(Dataset entries)
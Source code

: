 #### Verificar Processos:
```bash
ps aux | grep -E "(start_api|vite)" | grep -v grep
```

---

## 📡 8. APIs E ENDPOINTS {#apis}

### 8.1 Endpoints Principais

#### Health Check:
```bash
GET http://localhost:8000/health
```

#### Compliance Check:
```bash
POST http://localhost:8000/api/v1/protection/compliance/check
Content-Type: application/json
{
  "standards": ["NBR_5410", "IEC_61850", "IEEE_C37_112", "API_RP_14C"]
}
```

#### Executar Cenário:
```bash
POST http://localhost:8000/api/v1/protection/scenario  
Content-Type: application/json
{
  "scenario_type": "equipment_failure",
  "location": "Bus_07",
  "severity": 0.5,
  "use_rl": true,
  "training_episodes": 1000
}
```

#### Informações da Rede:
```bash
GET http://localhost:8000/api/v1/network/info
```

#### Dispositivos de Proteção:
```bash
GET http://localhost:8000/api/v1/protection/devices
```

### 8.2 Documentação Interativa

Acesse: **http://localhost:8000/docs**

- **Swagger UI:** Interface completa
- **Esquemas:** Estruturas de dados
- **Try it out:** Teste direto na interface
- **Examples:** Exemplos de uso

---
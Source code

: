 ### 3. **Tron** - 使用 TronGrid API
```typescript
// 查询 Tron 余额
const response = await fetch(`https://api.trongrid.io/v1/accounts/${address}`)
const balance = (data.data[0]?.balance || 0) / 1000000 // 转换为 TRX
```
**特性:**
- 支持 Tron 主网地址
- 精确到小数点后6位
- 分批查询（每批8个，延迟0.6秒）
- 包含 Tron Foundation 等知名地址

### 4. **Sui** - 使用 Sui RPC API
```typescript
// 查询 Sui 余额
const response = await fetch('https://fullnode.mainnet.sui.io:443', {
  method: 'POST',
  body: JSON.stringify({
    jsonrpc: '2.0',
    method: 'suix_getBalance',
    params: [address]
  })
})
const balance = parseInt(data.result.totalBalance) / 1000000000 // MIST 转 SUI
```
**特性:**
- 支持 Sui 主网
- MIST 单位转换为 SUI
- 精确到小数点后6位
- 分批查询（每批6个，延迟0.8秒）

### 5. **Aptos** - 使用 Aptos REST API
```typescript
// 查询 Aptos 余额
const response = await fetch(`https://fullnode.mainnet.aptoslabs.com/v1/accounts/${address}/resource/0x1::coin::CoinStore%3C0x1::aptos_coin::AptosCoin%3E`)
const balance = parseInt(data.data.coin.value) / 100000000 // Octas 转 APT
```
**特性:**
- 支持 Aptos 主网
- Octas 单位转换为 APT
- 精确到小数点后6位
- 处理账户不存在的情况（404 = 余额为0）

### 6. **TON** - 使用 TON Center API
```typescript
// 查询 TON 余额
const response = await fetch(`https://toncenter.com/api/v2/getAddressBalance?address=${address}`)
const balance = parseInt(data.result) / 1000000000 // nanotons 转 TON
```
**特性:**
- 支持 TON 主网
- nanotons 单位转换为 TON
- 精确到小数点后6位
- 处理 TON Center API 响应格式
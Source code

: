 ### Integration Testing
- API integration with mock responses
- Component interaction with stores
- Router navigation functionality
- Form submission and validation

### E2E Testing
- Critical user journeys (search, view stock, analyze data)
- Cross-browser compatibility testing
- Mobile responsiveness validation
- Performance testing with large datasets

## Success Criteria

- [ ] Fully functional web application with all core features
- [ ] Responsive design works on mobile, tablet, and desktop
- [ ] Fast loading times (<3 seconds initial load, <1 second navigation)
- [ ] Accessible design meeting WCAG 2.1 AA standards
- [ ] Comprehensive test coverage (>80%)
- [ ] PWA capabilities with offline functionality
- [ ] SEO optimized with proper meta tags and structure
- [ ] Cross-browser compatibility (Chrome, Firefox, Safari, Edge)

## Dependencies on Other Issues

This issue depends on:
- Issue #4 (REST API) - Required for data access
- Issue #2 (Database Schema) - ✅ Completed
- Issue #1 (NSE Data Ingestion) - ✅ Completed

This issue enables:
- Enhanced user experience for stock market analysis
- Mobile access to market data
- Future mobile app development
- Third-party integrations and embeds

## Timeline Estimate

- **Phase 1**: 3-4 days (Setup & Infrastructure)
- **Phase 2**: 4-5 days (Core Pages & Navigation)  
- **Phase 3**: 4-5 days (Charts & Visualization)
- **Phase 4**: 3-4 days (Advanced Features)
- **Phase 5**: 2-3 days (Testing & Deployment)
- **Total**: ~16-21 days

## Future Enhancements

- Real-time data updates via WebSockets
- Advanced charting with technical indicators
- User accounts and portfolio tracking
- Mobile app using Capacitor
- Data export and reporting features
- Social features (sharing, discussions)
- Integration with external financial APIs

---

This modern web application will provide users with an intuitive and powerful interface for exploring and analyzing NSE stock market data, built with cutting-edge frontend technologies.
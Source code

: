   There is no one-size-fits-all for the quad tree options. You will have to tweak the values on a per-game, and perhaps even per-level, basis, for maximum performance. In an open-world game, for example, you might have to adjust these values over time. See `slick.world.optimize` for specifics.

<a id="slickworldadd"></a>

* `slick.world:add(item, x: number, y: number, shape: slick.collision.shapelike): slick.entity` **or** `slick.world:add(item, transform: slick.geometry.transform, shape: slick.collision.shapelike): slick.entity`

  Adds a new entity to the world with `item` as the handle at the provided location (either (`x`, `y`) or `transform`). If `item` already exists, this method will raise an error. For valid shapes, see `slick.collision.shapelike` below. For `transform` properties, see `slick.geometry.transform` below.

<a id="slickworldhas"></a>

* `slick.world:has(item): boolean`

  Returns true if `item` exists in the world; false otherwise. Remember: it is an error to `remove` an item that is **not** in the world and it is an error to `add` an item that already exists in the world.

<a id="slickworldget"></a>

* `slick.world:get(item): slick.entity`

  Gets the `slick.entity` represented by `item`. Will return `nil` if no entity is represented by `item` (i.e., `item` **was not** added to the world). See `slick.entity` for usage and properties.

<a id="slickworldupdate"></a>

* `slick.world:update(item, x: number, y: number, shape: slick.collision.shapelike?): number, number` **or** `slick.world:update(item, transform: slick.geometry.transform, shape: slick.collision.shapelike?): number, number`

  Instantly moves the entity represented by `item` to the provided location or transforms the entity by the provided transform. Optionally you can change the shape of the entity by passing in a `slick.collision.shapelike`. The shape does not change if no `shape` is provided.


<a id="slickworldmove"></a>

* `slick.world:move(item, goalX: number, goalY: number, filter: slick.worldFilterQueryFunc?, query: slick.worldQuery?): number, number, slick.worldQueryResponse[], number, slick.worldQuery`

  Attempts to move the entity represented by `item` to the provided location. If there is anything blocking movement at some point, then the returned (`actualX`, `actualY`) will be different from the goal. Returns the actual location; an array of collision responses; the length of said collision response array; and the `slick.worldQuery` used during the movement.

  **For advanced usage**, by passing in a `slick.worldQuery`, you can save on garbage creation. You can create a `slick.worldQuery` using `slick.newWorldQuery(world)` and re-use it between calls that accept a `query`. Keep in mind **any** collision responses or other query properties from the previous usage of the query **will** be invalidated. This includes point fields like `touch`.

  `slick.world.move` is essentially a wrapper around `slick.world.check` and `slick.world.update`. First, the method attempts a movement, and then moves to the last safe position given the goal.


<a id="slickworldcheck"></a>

» TRY IT
Look back at the entries above. Retype the line with "- Router navigation functionality", the line with "- [ ] SEO optimized", and all lines in between.

» EXERCISE RESULT
- Router navigation functionality
- Form submission and validation

### E2E Testing
- Critical user journeys (search, view stock, analyze data)
- Cross-browser compatibility testing
- Mobile responsiveness validation
- Performance testing with large datasets

## Success Criteria

- [ ] Fully functional web application with all core features
- [ ] Responsive design works on mobile, tablet, and desktop
- [ ] Fast loading times (<3 seconds initial load, <1 second navigation)
- [ ] Accessible design meeting WCAG 2.1 AA standards
- [ ] Comprehensive test coverage (>80%)
- [ ] PWA capabilities with offline functionality
- [ ] SEO optimized with proper meta tags and structure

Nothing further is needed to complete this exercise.